Nvidia is introducing a new high-end AI chip, the HGX H200, as an upgrade to the in-demand H100. The H200 boasts 1.4x more memory bandwidth and 1.8x more memory capacity, enhancing its capability for intensive generative AI tasks.
However, uncertainty surrounds the availability of the new chips, and Nvidia has not provided clear answers on potential supply constraints. The initial release of H200 chips is scheduled for the second quarter of 2024, with collaboration underway with global system manufacturers and cloud service providers.
The H200, featuring faster HBM3e memory, offers improved performance for generative AI models and high-performance computing applications. Despite similarities with the H100, the H200’s enhanced memory specifications mark a significant upgrade. Cloud providers like Amazon, Google, Microsoft, and Oracle are expected to integrate H200s into their systems without requiring adjustments.

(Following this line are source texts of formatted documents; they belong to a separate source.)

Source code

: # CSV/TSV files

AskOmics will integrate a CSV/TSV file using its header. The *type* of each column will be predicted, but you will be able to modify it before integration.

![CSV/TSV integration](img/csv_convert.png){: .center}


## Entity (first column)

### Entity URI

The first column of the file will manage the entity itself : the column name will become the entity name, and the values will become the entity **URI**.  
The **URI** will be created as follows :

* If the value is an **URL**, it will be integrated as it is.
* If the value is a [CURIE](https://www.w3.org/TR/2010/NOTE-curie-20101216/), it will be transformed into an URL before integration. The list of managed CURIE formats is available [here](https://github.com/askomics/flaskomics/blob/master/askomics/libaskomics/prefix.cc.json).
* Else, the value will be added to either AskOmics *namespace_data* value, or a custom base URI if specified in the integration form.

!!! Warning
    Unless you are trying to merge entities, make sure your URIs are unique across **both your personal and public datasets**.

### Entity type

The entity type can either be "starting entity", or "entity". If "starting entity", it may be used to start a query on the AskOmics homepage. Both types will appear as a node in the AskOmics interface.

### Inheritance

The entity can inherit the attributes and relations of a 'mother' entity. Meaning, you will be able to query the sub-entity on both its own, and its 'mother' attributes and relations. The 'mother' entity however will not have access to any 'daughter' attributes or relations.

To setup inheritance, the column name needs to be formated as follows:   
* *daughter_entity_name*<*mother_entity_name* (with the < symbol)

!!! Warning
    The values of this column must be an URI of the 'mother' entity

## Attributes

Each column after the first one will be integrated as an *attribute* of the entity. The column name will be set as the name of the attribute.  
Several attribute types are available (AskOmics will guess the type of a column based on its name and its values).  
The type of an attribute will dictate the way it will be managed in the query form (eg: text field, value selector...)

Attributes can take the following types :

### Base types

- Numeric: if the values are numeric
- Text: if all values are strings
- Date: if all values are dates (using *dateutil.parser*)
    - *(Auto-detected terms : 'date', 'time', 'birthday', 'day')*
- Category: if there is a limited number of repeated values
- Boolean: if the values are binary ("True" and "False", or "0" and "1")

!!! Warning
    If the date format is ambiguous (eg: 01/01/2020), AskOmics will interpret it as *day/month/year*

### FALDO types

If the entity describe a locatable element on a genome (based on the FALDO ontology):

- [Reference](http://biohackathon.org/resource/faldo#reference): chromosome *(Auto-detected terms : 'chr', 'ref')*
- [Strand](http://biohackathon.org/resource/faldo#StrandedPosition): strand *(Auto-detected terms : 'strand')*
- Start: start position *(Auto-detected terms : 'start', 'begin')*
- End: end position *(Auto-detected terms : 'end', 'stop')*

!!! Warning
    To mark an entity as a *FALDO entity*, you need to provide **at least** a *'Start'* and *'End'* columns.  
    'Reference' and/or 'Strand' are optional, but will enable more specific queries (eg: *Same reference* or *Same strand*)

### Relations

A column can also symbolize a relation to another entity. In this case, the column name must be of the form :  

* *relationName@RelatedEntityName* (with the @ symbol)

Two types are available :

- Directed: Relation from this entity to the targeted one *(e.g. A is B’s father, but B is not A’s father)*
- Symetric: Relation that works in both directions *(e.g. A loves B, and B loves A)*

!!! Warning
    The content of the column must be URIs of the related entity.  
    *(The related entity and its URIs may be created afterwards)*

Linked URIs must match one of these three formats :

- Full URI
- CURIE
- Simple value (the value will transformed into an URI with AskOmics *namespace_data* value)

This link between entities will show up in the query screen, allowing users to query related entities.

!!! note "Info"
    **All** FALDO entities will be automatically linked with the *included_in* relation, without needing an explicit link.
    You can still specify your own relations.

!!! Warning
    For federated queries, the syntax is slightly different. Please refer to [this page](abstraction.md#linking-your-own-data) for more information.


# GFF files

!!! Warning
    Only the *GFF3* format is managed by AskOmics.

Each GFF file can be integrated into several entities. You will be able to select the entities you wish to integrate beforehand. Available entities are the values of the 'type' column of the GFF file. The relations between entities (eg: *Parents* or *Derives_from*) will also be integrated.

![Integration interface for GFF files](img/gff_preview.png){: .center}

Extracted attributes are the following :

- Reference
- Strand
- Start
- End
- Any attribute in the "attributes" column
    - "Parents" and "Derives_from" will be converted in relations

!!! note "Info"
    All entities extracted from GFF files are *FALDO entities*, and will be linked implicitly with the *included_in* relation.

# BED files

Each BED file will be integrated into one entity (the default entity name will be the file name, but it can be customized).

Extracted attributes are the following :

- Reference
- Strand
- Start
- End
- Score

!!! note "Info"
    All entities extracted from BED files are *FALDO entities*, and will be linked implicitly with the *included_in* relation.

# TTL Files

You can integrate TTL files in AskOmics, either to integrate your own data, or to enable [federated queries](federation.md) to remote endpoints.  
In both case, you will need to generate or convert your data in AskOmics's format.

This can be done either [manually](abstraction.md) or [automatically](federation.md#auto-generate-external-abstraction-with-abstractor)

While pricing details are not disclosed, previous-generation H100s are estimated to range from $25,000 to $40,000 each. Nvidia’s announcement comes amid a continued scramble for H100 chips, viewed as crucial for efficient data processing in AI applications. AI companies are actively seeking these chips, and the shortage has led to collaborations and even the use of H100s as collateral for loans.
Nvidia assures that the introduction of H200 will not impact H100 production, with plans to increase overall supply throughout the year. Despite efforts to triple H100 production in 2024, the demand remains high, fueled by the ongoing growth of generative AI applications.